Preserving and managing research data is a significant concern for scientists and staff at research libraries. With that noted, many likely don’t realize the length of time in which valuable scientific data has accrued on a range of media in research settings. That is, data management often needs to be both backward- and forward-looking, considering a range of legacy media and formats as well as contemporary practice. To that end, I am excited to interview Emily Frieda Shaw, Head of Preservation and Reformatting at Ohio State University (prior to August 2014 she was the Digital Preservation Librarian at the University of Iowa Libraries). Emily talked about her work on James Van Allen’s data from the Explorer satellites launched in the 1950s at the Digital Preservation 2014 conference and I am excited to explore some of the issues that work raises.
Trevor: Could you tell us a bit about the context of the data you are working with? Who created it, how was it created, what kind of media is it on?
Emily: The data we’re working with was captured on reel-to-reel audio tapes at receiving stations around the globe as Explorer 1 passed overhead in orbit around Earth in the early months of 1958. Explorer predated the founding of NASA and was sent into orbit by a research team led by Dr. James Van Allen, then a Professor of Physics at the University of Iowa, to observe cosmic radiation. Each reel-to-reel Ampex tape contains up to 15 minutes of data on 7 tracks, including time stamps, station identifications and weather reports from station operators, and the “payload” data consisting of clicks, beeps and squeals generated by on-board instrumentation measuring radiation, temperature and micrometeorite impacts.
Once each tape was recorded, it was mailed to Iowa for analysis by a group of graduate students. A curious anomaly quickly emerged: At certain altitudes, the radiation data disappeared. More sensitive instruments sent into orbit by Dr. Van Allen’s team soon after Explorer 1 confirmed what this anomaly suggested: the Earth is surrounded by belts of intense radiation, dubbed soon thereafter as the Van Allen Radiation Belts. When the Geiger counter on board Explorer 1 registered no radiation at all, it was, in fact, actually overwhelmed by extremely high radiation.
We believe these tapes represent the first data set ever transmitted from outside Earth’s atmosphere. Thanks to the hard work and ingenuity of our friends at The MediaPreserve, and some generous funding from the Carver Foundation, we now have about 2 TB of .wav files converted from the Explorer 1 tapes, as well as digitized lab notebooks and personal journals of Drs. Van Allen and Ludwig, along with graphs, correspondence, photos, films and audio recordings.

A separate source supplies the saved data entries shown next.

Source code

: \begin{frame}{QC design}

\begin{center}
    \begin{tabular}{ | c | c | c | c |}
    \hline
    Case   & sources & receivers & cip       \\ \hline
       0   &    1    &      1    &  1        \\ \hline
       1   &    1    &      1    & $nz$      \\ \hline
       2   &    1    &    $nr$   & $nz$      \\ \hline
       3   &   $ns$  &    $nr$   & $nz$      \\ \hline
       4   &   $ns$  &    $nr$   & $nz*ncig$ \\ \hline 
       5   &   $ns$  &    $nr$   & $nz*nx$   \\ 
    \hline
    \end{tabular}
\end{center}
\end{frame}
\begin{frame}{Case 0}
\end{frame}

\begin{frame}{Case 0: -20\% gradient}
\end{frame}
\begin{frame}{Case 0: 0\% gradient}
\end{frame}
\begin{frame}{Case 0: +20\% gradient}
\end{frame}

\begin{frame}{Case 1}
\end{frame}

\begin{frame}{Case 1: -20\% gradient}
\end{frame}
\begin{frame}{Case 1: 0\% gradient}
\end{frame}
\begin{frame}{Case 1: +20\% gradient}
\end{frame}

In our work with this collection, the biggest discovery was a 700-page report from Goddard comprised almost entirely of data tables that represent the orbital ephemeris data set from Explorer 1. This 1959 report was digitized a few years back from the collections at the University of Illinois at Urbana-Champaign as part of the Google Books project and is being preserved in the Hathi Trust. This data set holds the key to interpreting the signals we hear on the tapes. There are some fascinating interplays between analog and digital, past and present, near and far in this project, and I feel very lucky to have landed in Iowa when I did.
Trevor: What challenges does this data represent for getting it off of it’s original media and into a format that is usable?

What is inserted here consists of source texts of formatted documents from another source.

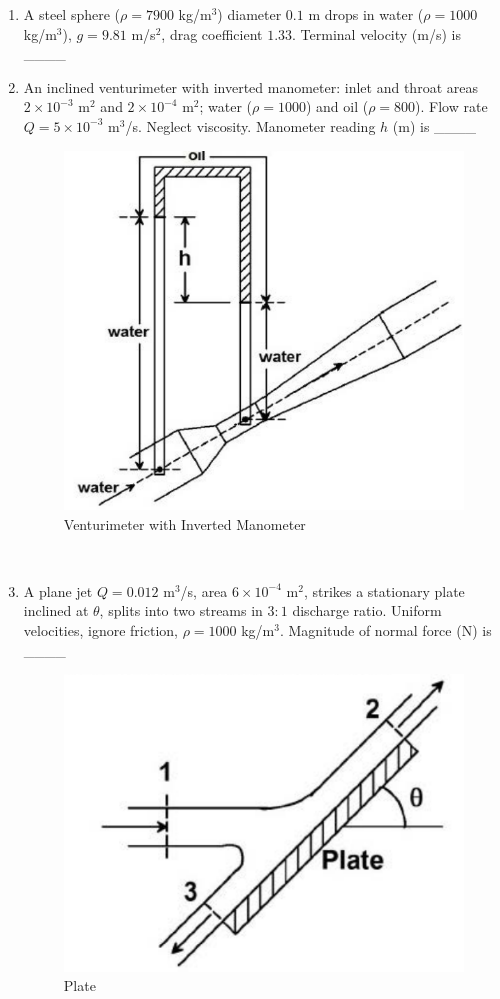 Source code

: \documentclass[journal,12pt,onecolumn]{IEEEtran}
\begin{document}
\begin{enumerate}[label=\arabic*)]
\item A steel sphere ($\rho=7900$ kg/m$^3$) diameter $0.1$ m drops in water ($\rho=1000$ kg/m$^3$), $g=9.81$ m/s$^2$, drag coefficient $1.33$. Terminal velocity (m/s) is \_\_\_\_
\hfill{} \\

\vspace{0.5cm}

\item An inclined venturimeter with inverted manometer: inlet and throat areas $2\times 10^{-3}$ m$^2$ and $2\times 10^{-4}$ m$^2$; water ($\rho=1000$) and oil ($\rho=800$). Flow rate $Q=5\times 10^{-3}$ m$^3$/s. Neglect viscosity. Manometer reading $h$ (m) is \_\_\_\_

\begin{figure}[htbp]
  \centering
  \includegraphics[width=.5\linewidth]{figs/B/fig7.png} 
  \caption{Venturimeter with Inverted Manometer}
  \label{B/fig7}
\end{figure}

\hfill{} \\

\vspace{0.5cm}

\item A plane jet $Q=0.012$ m$^3$/s, area $6\times 10^{-4}$ m$^2$, strikes a stationary plate inclined at $\theta$, splits into two streams in $3:1$ discharge ratio. Uniform velocities, ignore friction, $\rho=1000$ kg/m$^3$. Magnitude of normal force (N) is \_\_\_\_

\begin{figure}[htbp]
  \centering
  \includegraphics[width=.5\linewidth]{figs/B/fig8.png} 
  \caption{Plate}
  \label{B/fig8}
\end{figure}
\hfill{} \\

\end{enumerate}
\end{document}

Emily: When my colleagues were first made aware of the Explorer mission tapes in 2009, they had been sitting in the basement of a building on the University of Iowa’s campus for decades. There was significant mold growth on the boxes and the tapes themselves, and my colleagues secured an emergency grant from the state to clean, move and temporarily rehouse the tapes. Three tapes were then sent to The MediaPreserve to see if they could figure out how to digitize the audio signals. Bob Strauss and Heath Condiotte hunted down a huge, of-the-era machine that could play back all of the discrete tracks on these tapes. As I understand it, Heath had to basically disassemble the entire thing and replace all of the transistors before he got it to work properly. Fortunately, we were able to play some of the digitized audio tracks from these test reels for Dr. George Ludwig, one of the key researchers on Dr. Van Allen’s team, before he passed away in 2012. Dr. Ludwig confirmed that they sounded — at least to his naked ear — as they should, so we felt confident proceeding with the digitization.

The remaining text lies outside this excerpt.